▶ _TASK REQUIREMENTS_
Look through the listing for the word "Riskin". Copy each line that has it.

..............................

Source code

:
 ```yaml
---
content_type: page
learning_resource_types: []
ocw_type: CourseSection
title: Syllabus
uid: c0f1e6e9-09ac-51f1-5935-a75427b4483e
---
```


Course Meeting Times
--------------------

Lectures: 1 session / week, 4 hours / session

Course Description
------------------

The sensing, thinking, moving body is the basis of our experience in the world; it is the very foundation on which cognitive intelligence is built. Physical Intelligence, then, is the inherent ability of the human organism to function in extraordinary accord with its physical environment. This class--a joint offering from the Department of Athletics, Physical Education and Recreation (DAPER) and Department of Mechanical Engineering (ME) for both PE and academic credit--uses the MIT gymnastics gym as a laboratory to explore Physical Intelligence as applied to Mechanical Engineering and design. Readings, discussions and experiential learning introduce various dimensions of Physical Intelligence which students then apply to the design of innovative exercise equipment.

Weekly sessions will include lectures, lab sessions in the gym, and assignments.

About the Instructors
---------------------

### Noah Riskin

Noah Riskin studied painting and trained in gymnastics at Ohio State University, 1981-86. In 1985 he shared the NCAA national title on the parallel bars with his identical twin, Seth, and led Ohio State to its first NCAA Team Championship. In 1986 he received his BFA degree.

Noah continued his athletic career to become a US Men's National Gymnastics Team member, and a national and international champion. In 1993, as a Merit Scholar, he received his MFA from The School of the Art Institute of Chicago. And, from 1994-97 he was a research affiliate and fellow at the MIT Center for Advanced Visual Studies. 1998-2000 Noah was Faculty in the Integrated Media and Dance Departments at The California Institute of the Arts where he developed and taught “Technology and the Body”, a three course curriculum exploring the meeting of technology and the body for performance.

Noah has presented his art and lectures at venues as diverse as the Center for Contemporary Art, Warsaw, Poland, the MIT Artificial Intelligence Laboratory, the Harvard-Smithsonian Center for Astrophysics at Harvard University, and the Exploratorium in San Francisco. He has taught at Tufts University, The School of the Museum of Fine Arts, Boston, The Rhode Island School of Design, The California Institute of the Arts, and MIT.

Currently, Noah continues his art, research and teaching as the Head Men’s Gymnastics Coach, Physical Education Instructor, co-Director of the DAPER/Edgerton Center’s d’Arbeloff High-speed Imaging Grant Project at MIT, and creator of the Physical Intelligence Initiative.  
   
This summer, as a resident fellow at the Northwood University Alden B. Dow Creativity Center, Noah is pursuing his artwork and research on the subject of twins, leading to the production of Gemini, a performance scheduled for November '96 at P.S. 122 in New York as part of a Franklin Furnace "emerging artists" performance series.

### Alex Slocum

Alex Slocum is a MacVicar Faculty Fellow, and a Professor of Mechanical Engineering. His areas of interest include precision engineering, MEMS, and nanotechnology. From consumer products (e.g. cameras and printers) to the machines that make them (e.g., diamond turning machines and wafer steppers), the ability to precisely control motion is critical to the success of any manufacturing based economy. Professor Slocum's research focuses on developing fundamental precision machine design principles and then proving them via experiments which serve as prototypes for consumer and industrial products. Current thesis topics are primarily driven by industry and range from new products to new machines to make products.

..............................

▶ _REPLY TO THE TASK_
### Noah Riskin
Noah Riskin studied painting and trained in gymnastics at Ohio State University, 1981-86. In 1985 he shared the NCAA national title on the parallel bars with his identical twin, Seth, and led Ohio State to its first NCAA Team Championship. In 1986 he received his BFA degree.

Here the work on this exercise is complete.